> _What is needed_
Would you please copy every line below that includes the string "Stack"?

> _Information provided_

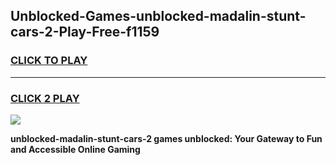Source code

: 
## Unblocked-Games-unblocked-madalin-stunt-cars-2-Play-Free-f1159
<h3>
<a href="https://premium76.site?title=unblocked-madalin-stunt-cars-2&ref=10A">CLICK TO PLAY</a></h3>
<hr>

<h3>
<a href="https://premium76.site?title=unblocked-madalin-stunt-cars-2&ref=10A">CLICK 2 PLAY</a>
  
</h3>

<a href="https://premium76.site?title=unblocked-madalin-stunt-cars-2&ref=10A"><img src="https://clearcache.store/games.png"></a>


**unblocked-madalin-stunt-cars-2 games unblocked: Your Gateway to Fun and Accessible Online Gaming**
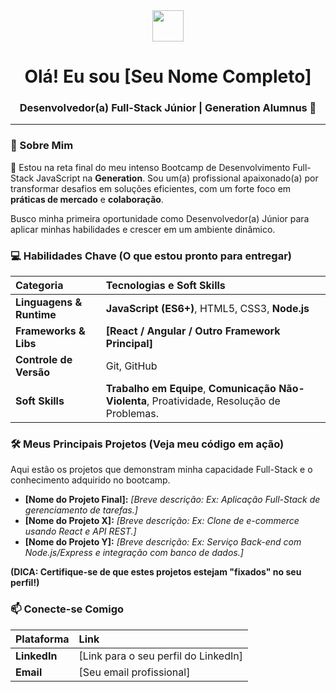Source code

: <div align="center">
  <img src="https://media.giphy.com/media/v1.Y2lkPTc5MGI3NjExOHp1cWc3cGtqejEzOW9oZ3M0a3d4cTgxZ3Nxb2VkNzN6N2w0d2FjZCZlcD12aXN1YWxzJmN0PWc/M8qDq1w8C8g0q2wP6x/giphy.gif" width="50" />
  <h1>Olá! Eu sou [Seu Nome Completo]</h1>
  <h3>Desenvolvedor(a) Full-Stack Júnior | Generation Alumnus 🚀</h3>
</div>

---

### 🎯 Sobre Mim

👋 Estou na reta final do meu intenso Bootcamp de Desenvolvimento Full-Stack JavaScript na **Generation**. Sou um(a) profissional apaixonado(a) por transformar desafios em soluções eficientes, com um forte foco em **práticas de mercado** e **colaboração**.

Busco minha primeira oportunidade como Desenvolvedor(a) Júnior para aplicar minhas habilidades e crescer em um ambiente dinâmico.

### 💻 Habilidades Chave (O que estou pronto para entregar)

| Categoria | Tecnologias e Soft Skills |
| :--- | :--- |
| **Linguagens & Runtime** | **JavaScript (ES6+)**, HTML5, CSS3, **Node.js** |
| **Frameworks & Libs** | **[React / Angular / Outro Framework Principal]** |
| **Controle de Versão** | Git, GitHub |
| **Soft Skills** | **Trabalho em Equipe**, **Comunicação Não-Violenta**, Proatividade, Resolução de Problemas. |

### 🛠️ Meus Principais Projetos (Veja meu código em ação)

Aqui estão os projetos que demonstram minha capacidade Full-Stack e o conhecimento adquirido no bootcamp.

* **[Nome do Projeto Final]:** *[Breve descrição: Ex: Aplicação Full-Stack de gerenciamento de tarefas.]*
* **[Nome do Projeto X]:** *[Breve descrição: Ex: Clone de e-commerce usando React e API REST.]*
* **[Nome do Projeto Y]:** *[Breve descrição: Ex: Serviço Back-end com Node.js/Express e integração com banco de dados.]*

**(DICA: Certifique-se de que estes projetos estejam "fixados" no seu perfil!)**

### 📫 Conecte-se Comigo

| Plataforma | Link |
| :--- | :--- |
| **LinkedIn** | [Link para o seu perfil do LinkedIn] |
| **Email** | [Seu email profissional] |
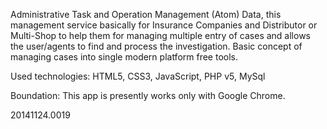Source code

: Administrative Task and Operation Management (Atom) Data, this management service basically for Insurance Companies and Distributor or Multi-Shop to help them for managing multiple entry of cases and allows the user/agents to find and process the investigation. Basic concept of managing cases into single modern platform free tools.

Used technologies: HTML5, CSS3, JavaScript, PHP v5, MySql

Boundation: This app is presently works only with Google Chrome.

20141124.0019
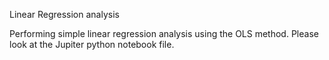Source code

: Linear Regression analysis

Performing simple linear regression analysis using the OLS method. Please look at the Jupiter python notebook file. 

> _Output of the task_
  <h3>Desenvolvedor(a) Full-Stack Júnior | Generation Alumnus 🚀</h3>
👋 Estou na reta final do meu intenso Bootcamp de Desenvolvimento Full-Stack JavaScript na **Generation**. Sou um(a) profissional apaixonado(a) por transformar desafios em soluções eficientes, com um forte foco em **práticas de mercado** e **colaboração**.
Aqui estão os projetos que demonstram minha capacidade Full-Stack e o conhecimento adquirido no bootcamp.
* **[Nome do Projeto Final]:** *[Breve descrição: Ex: Aplicação Full-Stack de gerenciamento de tarefas.]*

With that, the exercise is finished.